• What to work on: Copy out again, unchanged, the listing below from the line that has "## Step 12: Deploy to App Engine" through the line that has "4. Follow the verification process".

Exercise material: Begin

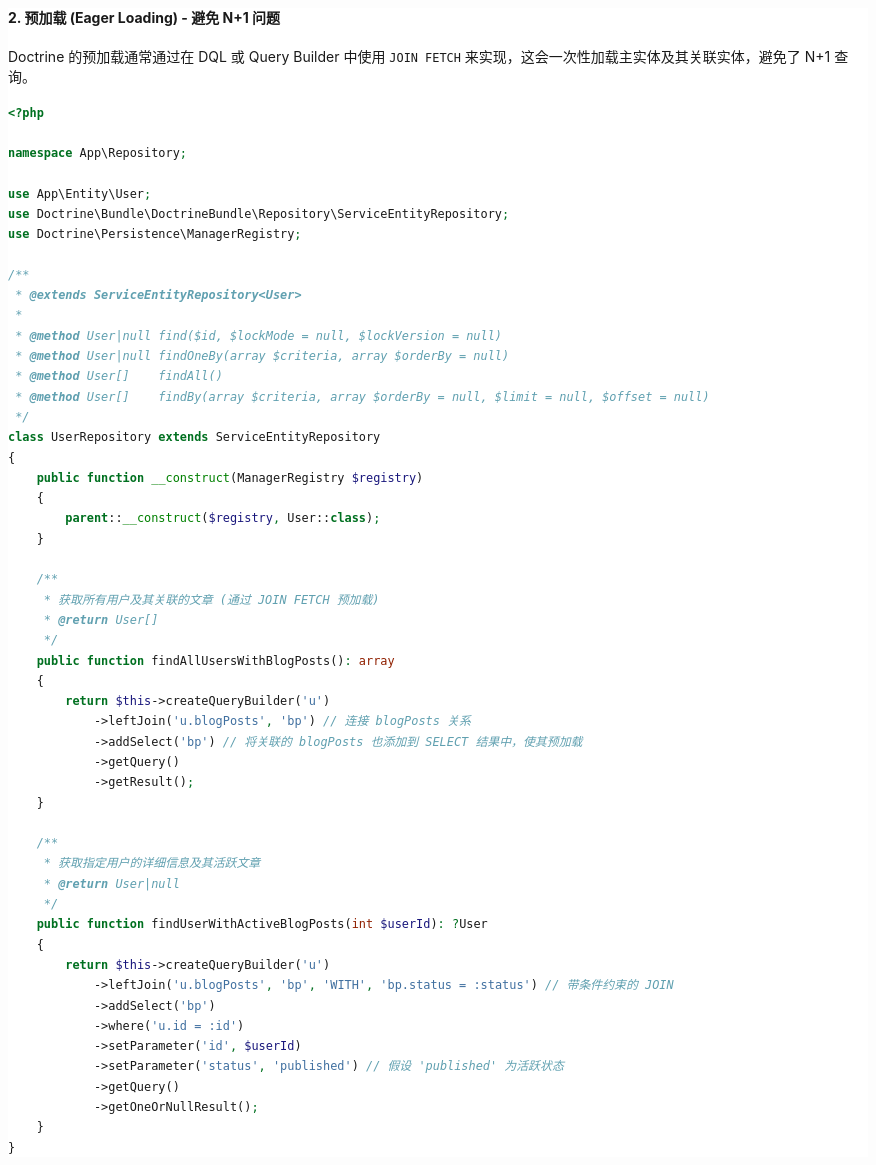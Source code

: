 #### 2\. 预加载 (Eager Loading) - 避免 N+1 问题

Doctrine 的预加载通常通过在 DQL 或 Query Builder 中使用 `JOIN FETCH` 来实现，这会一次性加载主实体及其关联实体，避免了 N+1 查询。

```php
<?php

namespace App\Repository;

use App\Entity\User;
use Doctrine\Bundle\DoctrineBundle\Repository\ServiceEntityRepository;
use Doctrine\Persistence\ManagerRegistry;

/**
 * @extends ServiceEntityRepository<User>
 *
 * @method User|null find($id, $lockMode = null, $lockVersion = null)
 * @method User|null findOneBy(array $criteria, array $orderBy = null)
 * @method User[]    findAll()
 * @method User[]    findBy(array $criteria, array $orderBy = null, $limit = null, $offset = null)
 */
class UserRepository extends ServiceEntityRepository
{
    public function __construct(ManagerRegistry $registry)
    {
        parent::__construct($registry, User::class);
    }

    /**
     * 获取所有用户及其关联的文章 (通过 JOIN FETCH 预加载)
     * @return User[]
     */
    public function findAllUsersWithBlogPosts(): array
    {
        return $this->createQueryBuilder('u')
            ->leftJoin('u.blogPosts', 'bp') // 连接 blogPosts 关系
            ->addSelect('bp') // 将关联的 blogPosts 也添加到 SELECT 结果中，使其预加载
            ->getQuery()
            ->getResult();
    }

    /**
     * 获取指定用户的详细信息及其活跃文章
     * @return User|null
     */
    public function findUserWithActiveBlogPosts(int $userId): ?User
    {
        return $this->createQueryBuilder('u')
            ->leftJoin('u.blogPosts', 'bp', 'WITH', 'bp.status = :status') // 带条件约束的 JOIN
            ->addSelect('bp')
            ->where('u.id = :id')
            ->setParameter('id', $userId)
            ->setParameter('status', 'published') // 假设 'published' 为活跃状态
            ->getQuery()
            ->getOneOrNullResult();
    }
}
```
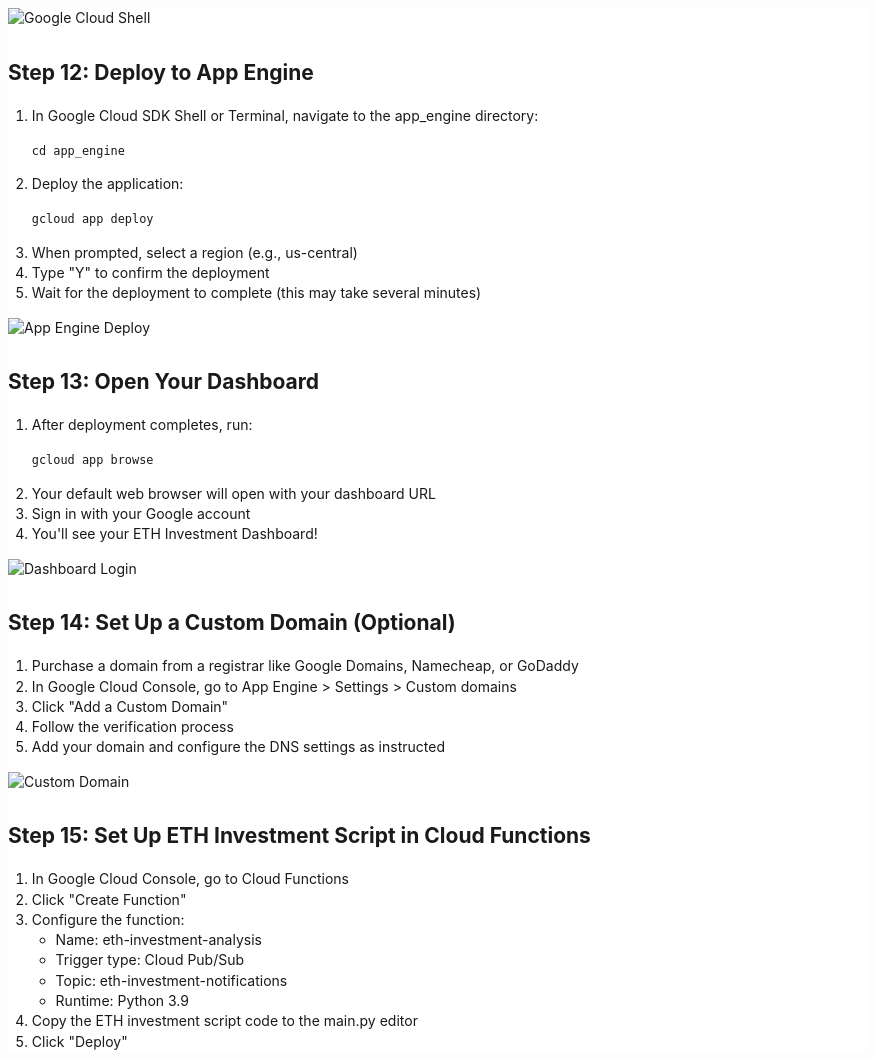 ![Google Cloud Shell](https://cloud.google.com/shell/docs/images/cloud-shell-editor.png)

## Step 12: Deploy to App Engine

1. In Google Cloud SDK Shell or Terminal, navigate to the app_engine directory:
   ```
   cd app_engine
   ```
2. Deploy the application:
   ```
   gcloud app deploy
   ```
3. When prompted, select a region (e.g., us-central)
4. Type "Y" to confirm the deployment
5. Wait for the deployment to complete (this may take several minutes)

![App Engine Deploy](https://cloud.google.com/appengine/docs/images/deploy-success.png)

## Step 13: Open Your Dashboard

1. After deployment completes, run:
   ```
   gcloud app browse
   ```
2. Your default web browser will open with your dashboard URL
3. Sign in with your Google account
4. You'll see your ETH Investment Dashboard!

![Dashboard Login](https://firebase.google.com/docs/auth/images/auth-providers.png)

## Step 14: Set Up a Custom Domain (Optional)

1. Purchase a domain from a registrar like Google Domains, Namecheap, or GoDaddy
2. In Google Cloud Console, go to App Engine > Settings > Custom domains
3. Click "Add a Custom Domain"
4. Follow the verification process
5. Add your domain and configure the DNS settings as instructed

![Custom Domain](https://cloud.google.com/appengine/docs/images/mapping-domain.png)

## Step 15: Set Up ETH Investment Script in Cloud Functions

1. In Google Cloud Console, go to Cloud Functions
2. Click "Create Function"
3. Configure the function:
   - Name: eth-investment-analysis
   - Trigger type: Cloud Pub/Sub
   - Topic: eth-investment-notifications
   - Runtime: Python 3.9
4. Copy the ETH investment script code to the main.py editor
5. Click "Deploy"
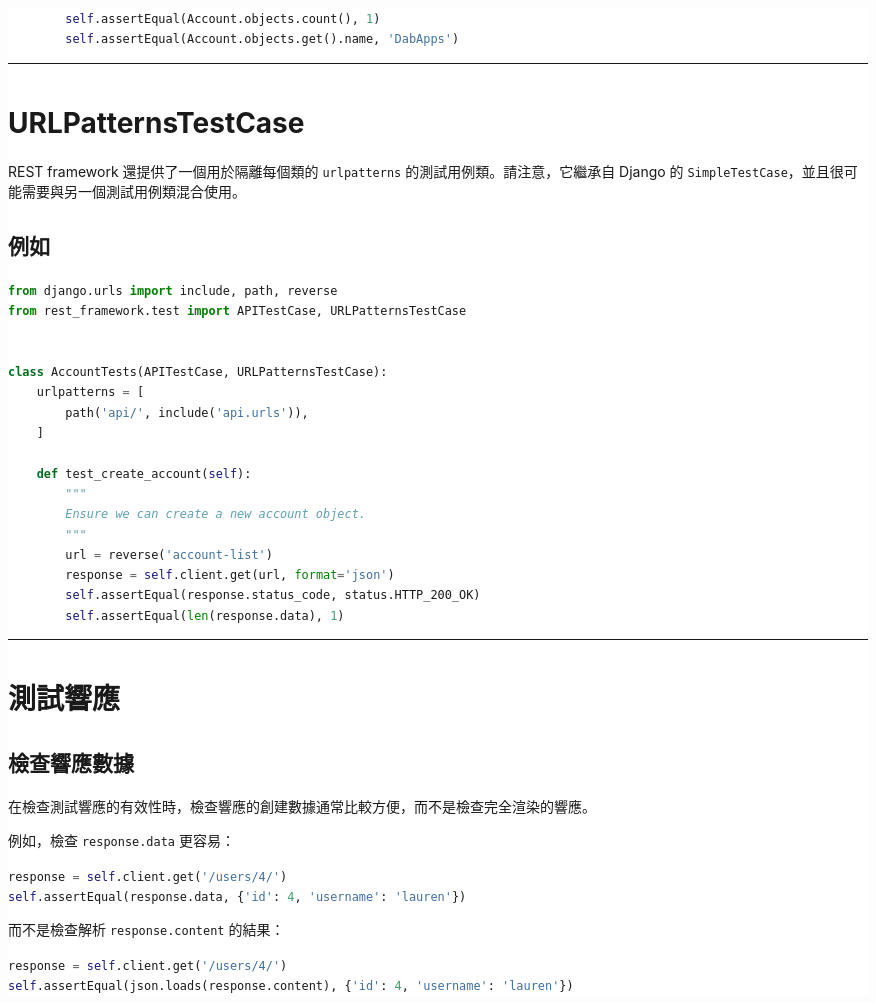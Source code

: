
 ``` python
        self.assertEqual(Account.objects.count(), 1)
        self.assertEqual(Account.objects.get().name, 'DabApps')
```

---

# URLPatternsTestCase

REST framework 還提供了一個用於隔離每個類的 `urlpatterns` 的測試用例類。請注意，它繼承自 Django 的 `SimpleTestCase`，並且很可能需要與另一個測試用例類混合使用。

## 例如

``` python
from django.urls import include, path, reverse
from rest_framework.test import APITestCase, URLPatternsTestCase


class AccountTests(APITestCase, URLPatternsTestCase):
    urlpatterns = [
        path('api/', include('api.urls')),
    ]

    def test_create_account(self):
        """
        Ensure we can create a new account object.
        """
        url = reverse('account-list')
        response = self.client.get(url, format='json')
        self.assertEqual(response.status_code, status.HTTP_200_OK)
        self.assertEqual(len(response.data), 1)
```

---

# 測試響應

## 檢查響應數據

在檢查測試響應的有效性時，檢查響應的創建數據通常比較方便，而不是檢查完全渲染的響應。

例如，檢查 `response.data` 更容易：

``` python
response = self.client.get('/users/4/')
self.assertEqual(response.data, {'id': 4, 'username': 'lauren'})
```

而不是檢查解析 `response.content` 的結果：

``` python
response = self.client.get('/users/4/')
self.assertEqual(json.loads(response.content), {'id': 4, 'username': 'lauren'})
```
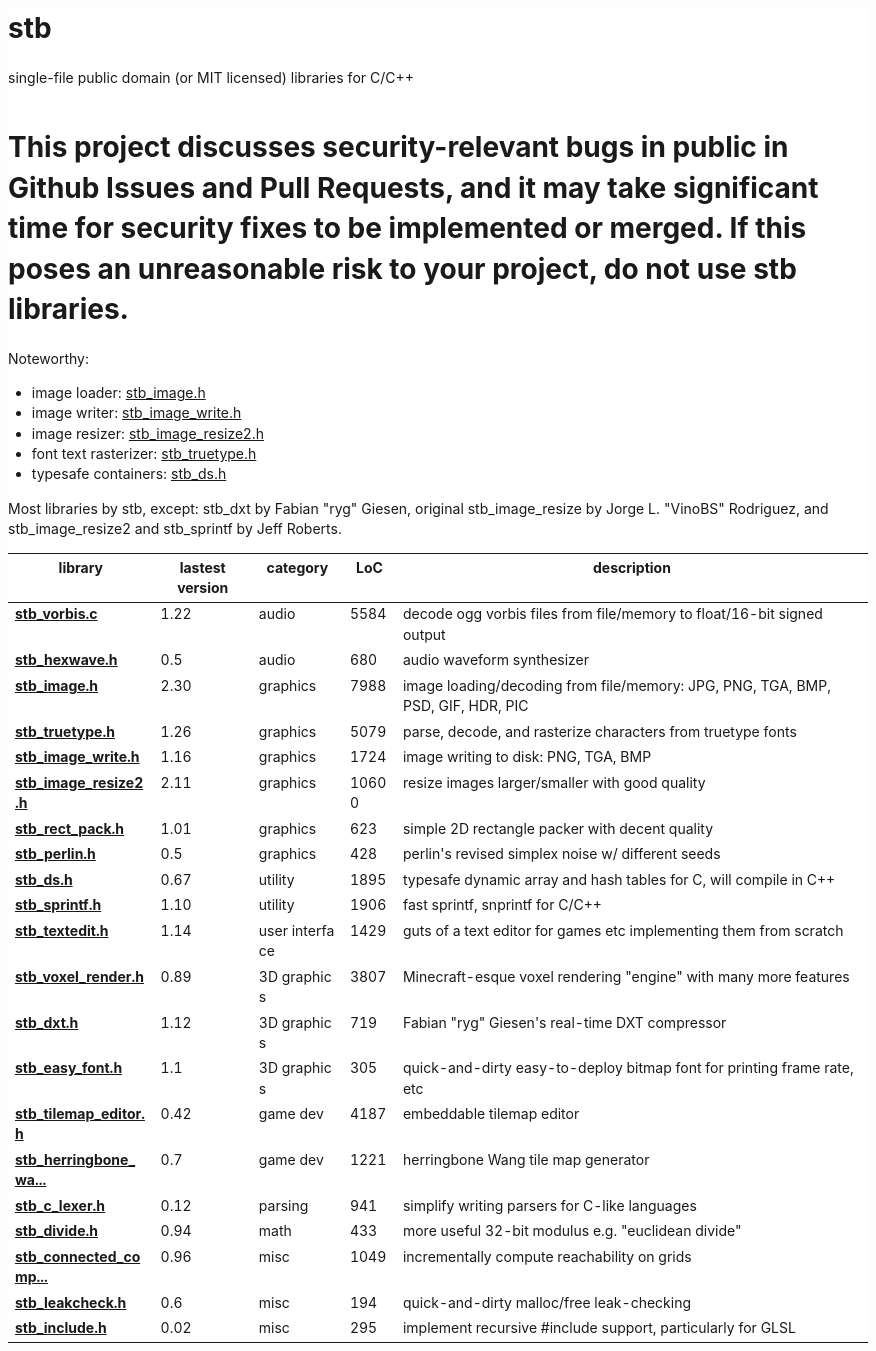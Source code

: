

stb
===

single-file public domain (or MIT licensed) libraries for C/C++

# This project discusses security-relevant bugs in public in Github Issues and Pull Requests, and it may take significant time for security fixes to be implemented or merged. If this poses an unreasonable risk to your project, do not use stb libraries.

Noteworthy:

* image loader: [stb_image.h](stb_image.h)
* image writer: [stb_image_write.h](stb_image_write.h)
* image resizer: [stb_image_resize2.h](stb_image_resize2.h)
* font text rasterizer: [stb_truetype.h](stb_truetype.h)
* typesafe containers: [stb_ds.h](stb_ds.h)

Most libraries by stb, except: stb_dxt by Fabian "ryg" Giesen, original stb_image_resize
by Jorge L. "VinoBS" Rodriguez, and stb_image_resize2 and stb_sprintf by Jeff Roberts.

<a name="stb_libs"></a>

| library                                                  | lastest version | category            | LoC   | description                                                                     |
| -------------------------------------------------------- | --------------- | ------------------- | ----- | ------------------------------------------------------------------------------- |
| **[stb_vorbis.c](stb_vorbis.c)**                         | 1.22            | audio               | 5584  | decode ogg vorbis files from file/memory to float/16-bit signed output          |
| **[stb_hexwave.h](stb_hexwave.h)**                       | 0.5             | audio               | 680   | audio waveform synthesizer                                                      |
| **[stb_image.h](stb_image.h)**                           | 2.30            | graphics            | 7988  | image loading/decoding from file/memory: JPG, PNG, TGA, BMP, PSD, GIF, HDR, PIC |
| **[stb_truetype.h](stb_truetype.h)**                     | 1.26            | graphics            | 5079  | parse, decode, and rasterize characters from truetype fonts                     |
| **[stb_image_write.h](stb_image_write.h)**               | 1.16            | graphics            | 1724  | image writing to disk: PNG, TGA, BMP                                            |
| **[stb_image_resize2.h](stb_image_resize2.h)**           | 2.11            | graphics            | 10600 | resize images larger/smaller with good quality                                  |
| **[stb_rect_pack.h](stb_rect_pack.h)**                   | 1.01            | graphics            | 623   | simple 2D rectangle packer with decent quality                                  |
| **[stb_perlin.h](stb_perlin.h)**                         | 0.5             | graphics            | 428   | perlin's revised simplex noise w/ different seeds                               |
| **[stb_ds.h](stb_ds.h)**                                 | 0.67            | utility             | 1895  | typesafe dynamic array and hash tables for C, will compile in C++               |
| **[stb_sprintf.h](stb_sprintf.h)**                       | 1.10            | utility             | 1906  | fast sprintf, snprintf for C/C++                                                |
| **[stb_textedit.h](stb_textedit.h)**                     | 1.14            | user&nbsp;interface | 1429  | guts of a text editor for games etc implementing them from scratch              |
| **[stb_voxel_render.h](stb_voxel_render.h)**             | 0.89            | 3D&nbsp;graphics    | 3807  | Minecraft-esque voxel rendering "engine" with many more features                |
| **[stb_dxt.h](stb_dxt.h)**                               | 1.12            | 3D&nbsp;graphics    | 719   | Fabian "ryg" Giesen's real-time DXT compressor                                  |
| **[stb_easy_font.h](stb_easy_font.h)**                   | 1.1             | 3D&nbsp;graphics    | 305   | quick-and-dirty easy-to-deploy bitmap font for printing frame rate, etc         |
| **[stb_tilemap_editor.h](stb_tilemap_editor.h)**         | 0.42            | game&nbsp;dev       | 4187  | embeddable tilemap editor                                                       |
| **[stb_herringbone_wa...](stb_herringbone_wang_tile.h)** | 0.7             | game&nbsp;dev       | 1221  | herringbone Wang tile map generator                                             |
| **[stb_c_lexer.h](stb_c_lexer.h)**                       | 0.12            | parsing             | 941   | simplify writing parsers for C-like languages                                   |
| **[stb_divide.h](stb_divide.h)**                         | 0.94            | math                | 433   | more useful 32-bit modulus e.g. "euclidean divide"                              |
| **[stb_connected_comp...](stb_connected_components.h)**  | 0.96            | misc                | 1049  | incrementally compute reachability on grids                                     |
| **[stb_leakcheck.h](stb_leakcheck.h)**                   | 0.6             | misc                | 194   | quick-and-dirty malloc/free leak-checking                                       |
| **[stb_include.h](stb_include.h)**                       | 0.02            | misc                | 295   | implement recursive #include support, particularly for GLSL                     |
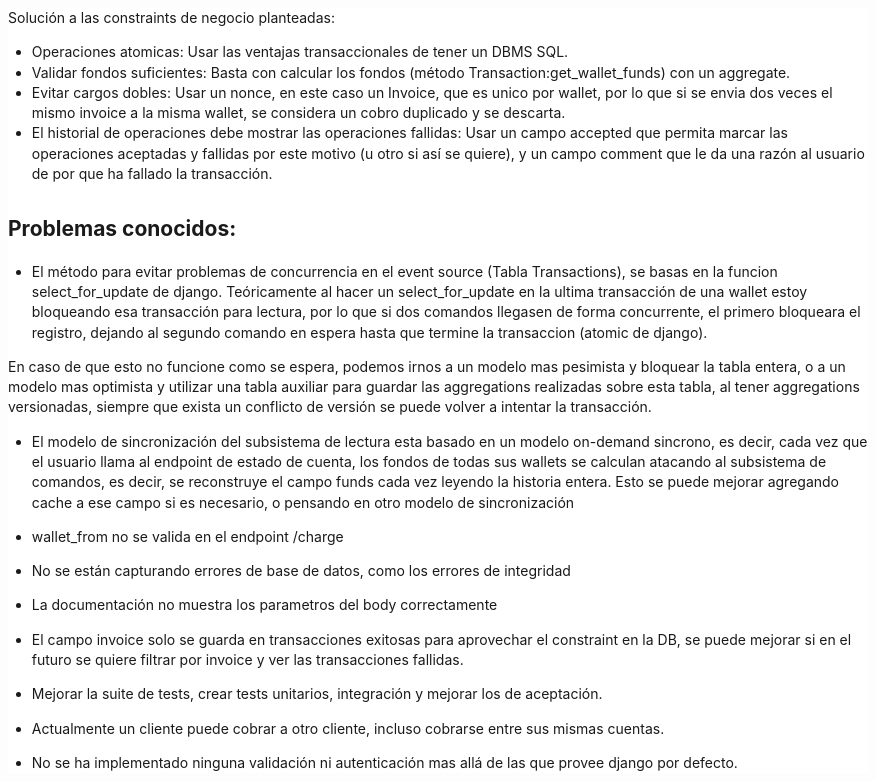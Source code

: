 Solución a las constraints de negocio planteadas: 

* Operaciones atomicas: Usar las ventajas transaccionales de tener un DBMS SQL.
* Validar fondos suficientes: Basta con calcular los fondos (método Transaction:get_wallet_funds) con un aggregate.
* Evitar cargos dobles: Usar un nonce, en este caso un Invoice, que es unico por wallet, por lo que si se envia dos
veces el mismo invoice a la misma wallet, se considera un cobro duplicado y se descarta.
* El historial de operaciones debe mostrar las operaciones fallidas: Usar un campo accepted que permita
marcar las operaciones aceptadas y fallidas por este motivo (u otro si así se quiere), y un campo comment que 
le da una razón al usuario de por que ha fallado la transacción.


## Problemas conocidos:

* El método para evitar problemas de concurrencia en el event source (Tabla Transactions), se basas en la funcion 
select_for_update de django. Teóricamente al hacer un select_for_update en la ultima transacción de una wallet
estoy bloqueando esa transacción para lectura, por lo que si dos comandos llegasen de forma concurrente, el primero
bloqueara el registro, dejando al segundo comando en espera hasta que termine la transaccion (atomic de django).

En caso de que esto no funcione como se espera, podemos irnos a un modelo mas pesimista y bloquear la tabla entera, o 
a un modelo mas optimista y utilizar una tabla auxiliar para guardar las aggregations realizadas sobre esta tabla,
al tener aggregations versionadas, siempre que exista un conflicto de versión se puede volver a intentar la transacción.

* El modelo de sincronización del subsistema de lectura esta basado en un modelo on-demand sincrono, es decir,
cada vez que el usuario llama al endpoint de estado de cuenta, los fondos de todas sus wallets se calculan atacando al
subsistema de comandos, es decir, se reconstruye el campo funds cada vez leyendo la historia entera. Esto se puede
mejorar agregando cache a ese campo si es necesario, o pensando en otro modelo de sincronización

* wallet_from no se valida en el endpoint /charge

* No se están capturando errores de base de datos, como los errores de integridad

* La documentación no muestra los parametros del body correctamente

* El campo invoice solo se guarda en transacciones exitosas para aprovechar el constraint en la DB,
se puede mejorar si en el futuro se quiere filtrar por invoice y ver las transacciones fallidas.

* Mejorar la suite de tests, crear tests unitarios, integración y mejorar los de aceptación.

* Actualmente un cliente puede cobrar a otro cliente, incluso cobrarse entre sus mismas cuentas.

* No se ha implementado ninguna validación ni autenticación mas allá de las que provee django por defecto.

Exercise material: End

• Exercise solution:
## Step 12: Deploy to App Engine

1. In Google Cloud SDK Shell or Terminal, navigate to the app_engine directory:
   ```
   cd app_engine
   ```
2. Deploy the application:
   ```
   gcloud app deploy
   ```
3. When prompted, select a region (e.g., us-central)
4. Type "Y" to confirm the deployment
5. Wait for the deployment to complete (this may take several minutes)

![App Engine Deploy](https://cloud.google.com/appengine/docs/images/deploy-success.png)

## Step 13: Open Your Dashboard

1. After deployment completes, run:
   ```
   gcloud app browse
   ```
2. Your default web browser will open with your dashboard URL
3. Sign in with your Google account
4. You'll see your ETH Investment Dashboard!

![Dashboard Login](https://firebase.google.com/docs/auth/images/auth-providers.png)

## Step 14: Set Up a Custom Domain (Optional)

1. Purchase a domain from a registrar like Google Domains, Namecheap, or GoDaddy
2. In Google Cloud Console, go to App Engine > Settings > Custom domains
3. Click "Add a Custom Domain"
4. Follow the verification process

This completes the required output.